» What you should do
For each line in the data below, write an exact copy.

» Source records

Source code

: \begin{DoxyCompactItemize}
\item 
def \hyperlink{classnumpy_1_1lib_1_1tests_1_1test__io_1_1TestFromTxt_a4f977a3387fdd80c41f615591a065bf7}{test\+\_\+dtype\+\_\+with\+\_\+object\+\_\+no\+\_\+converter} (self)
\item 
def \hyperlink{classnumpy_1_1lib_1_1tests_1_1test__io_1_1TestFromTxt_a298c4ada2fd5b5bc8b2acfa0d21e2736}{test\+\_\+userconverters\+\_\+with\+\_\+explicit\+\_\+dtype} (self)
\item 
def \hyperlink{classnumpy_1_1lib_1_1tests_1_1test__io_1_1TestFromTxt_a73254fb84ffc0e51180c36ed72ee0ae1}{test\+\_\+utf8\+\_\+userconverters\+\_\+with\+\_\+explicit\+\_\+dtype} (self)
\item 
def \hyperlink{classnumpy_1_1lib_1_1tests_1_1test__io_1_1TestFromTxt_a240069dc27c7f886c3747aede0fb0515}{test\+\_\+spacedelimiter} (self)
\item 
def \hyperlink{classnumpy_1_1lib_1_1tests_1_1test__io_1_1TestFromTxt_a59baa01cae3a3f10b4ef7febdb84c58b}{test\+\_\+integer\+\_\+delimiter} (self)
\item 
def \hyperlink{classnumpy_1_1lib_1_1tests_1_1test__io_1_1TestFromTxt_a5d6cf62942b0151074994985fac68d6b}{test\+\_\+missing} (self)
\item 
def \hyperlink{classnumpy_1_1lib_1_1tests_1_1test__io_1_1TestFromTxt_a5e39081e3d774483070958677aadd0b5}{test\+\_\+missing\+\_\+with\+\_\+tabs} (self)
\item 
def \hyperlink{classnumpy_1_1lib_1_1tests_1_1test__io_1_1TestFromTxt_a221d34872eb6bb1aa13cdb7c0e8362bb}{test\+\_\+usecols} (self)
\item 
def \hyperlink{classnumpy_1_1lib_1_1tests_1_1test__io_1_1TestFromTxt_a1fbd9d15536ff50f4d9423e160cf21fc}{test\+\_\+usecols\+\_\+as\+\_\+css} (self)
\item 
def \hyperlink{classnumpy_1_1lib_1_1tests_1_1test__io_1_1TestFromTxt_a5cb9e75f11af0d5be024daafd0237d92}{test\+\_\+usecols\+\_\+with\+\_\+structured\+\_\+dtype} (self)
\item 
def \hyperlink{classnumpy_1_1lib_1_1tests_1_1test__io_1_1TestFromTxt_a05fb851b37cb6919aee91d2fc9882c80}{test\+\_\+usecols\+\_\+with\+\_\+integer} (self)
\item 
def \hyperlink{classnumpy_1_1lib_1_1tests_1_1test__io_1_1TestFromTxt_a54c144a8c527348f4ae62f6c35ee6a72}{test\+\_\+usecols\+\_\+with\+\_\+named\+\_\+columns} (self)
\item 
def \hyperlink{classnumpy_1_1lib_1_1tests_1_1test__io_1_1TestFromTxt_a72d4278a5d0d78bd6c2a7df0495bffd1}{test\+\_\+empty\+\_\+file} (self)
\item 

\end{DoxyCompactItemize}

» Expected output
Source code

: \begin{DoxyCompactItemize}
\item 
def \hyperlink{classnumpy_1_1lib_1_1tests_1_1test__io_1_1TestFromTxt_a4f977a3387fdd80c41f615591a065bf7}{test\+\_\+dtype\+\_\+with\+\_\+object\+\_\+no\+\_\+converter} (self)
\item 
def \hyperlink{classnumpy_1_1lib_1_1tests_1_1test__io_1_1TestFromTxt_a298c4ada2fd5b5bc8b2acfa0d21e2736}{test\+\_\+userconverters\+\_\+with\+\_\+explicit\+\_\+dtype} (self)
\item 
def \hyperlink{classnumpy_1_1lib_1_1tests_1_1test__io_1_1TestFromTxt_a73254fb84ffc0e51180c36ed72ee0ae1}{test\+\_\+utf8\+\_\+userconverters\+\_\+with\+\_\+explicit\+\_\+dtype} (self)
\item 
def \hyperlink{classnumpy_1_1lib_1_1tests_1_1test__io_1_1TestFromTxt_a240069dc27c7f886c3747aede0fb0515}{test\+\_\+spacedelimiter} (self)
\item 
def \hyperlink{classnumpy_1_1lib_1_1tests_1_1test__io_1_1TestFromTxt_a59baa01cae3a3f10b4ef7febdb84c58b}{test\+\_\+integer\+\_\+delimiter} (self)
\item 
def \hyperlink{classnumpy_1_1lib_1_1tests_1_1test__io_1_1TestFromTxt_a5d6cf62942b0151074994985fac68d6b}{test\+\_\+missing} (self)
\item 
def \hyperlink{classnumpy_1_1lib_1_1tests_1_1test__io_1_1TestFromTxt_a5e39081e3d774483070958677aadd0b5}{test\+\_\+missing\+\_\+with\+\_\+tabs} (self)
\item 
def \hyperlink{classnumpy_1_1lib_1_1tests_1_1test__io_1_1TestFromTxt_a221d34872eb6bb1aa13cdb7c0e8362bb}{test\+\_\+usecols} (self)
\item 
def \hyperlink{classnumpy_1_1lib_1_1tests_1_1test__io_1_1TestFromTxt_a1fbd9d15536ff50f4d9423e160cf21fc}{test\+\_\+usecols\+\_\+as\+\_\+css} (self)
\item 
def \hyperlink{classnumpy_1_1lib_1_1tests_1_1test__io_1_1TestFromTxt_a5cb9e75f11af0d5be024daafd0237d92}{test\+\_\+usecols\+\_\+with\+\_\+structured\+\_\+dtype} (self)
\item 
def \hyperlink{classnumpy_1_1lib_1_1tests_1_1test__io_1_1TestFromTxt_a05fb851b37cb6919aee91d2fc9882c80}{test\+\_\+usecols\+\_\+with\+\_\+integer} (self)
\item 
def \hyperlink{classnumpy_1_1lib_1_1tests_1_1test__io_1_1TestFromTxt_a54c144a8c527348f4ae62f6c35ee6a72}{test\+\_\+usecols\+\_\+with\+\_\+named\+\_\+columns} (self)
\item 
def \hyperlink{classnumpy_1_1lib_1_1tests_1_1test__io_1_1TestFromTxt_a72d4278a5d0d78bd6c2a7df0495bffd1}{test\+\_\+empty\+\_\+file} (self)
\item 

\end{DoxyCompactItemize}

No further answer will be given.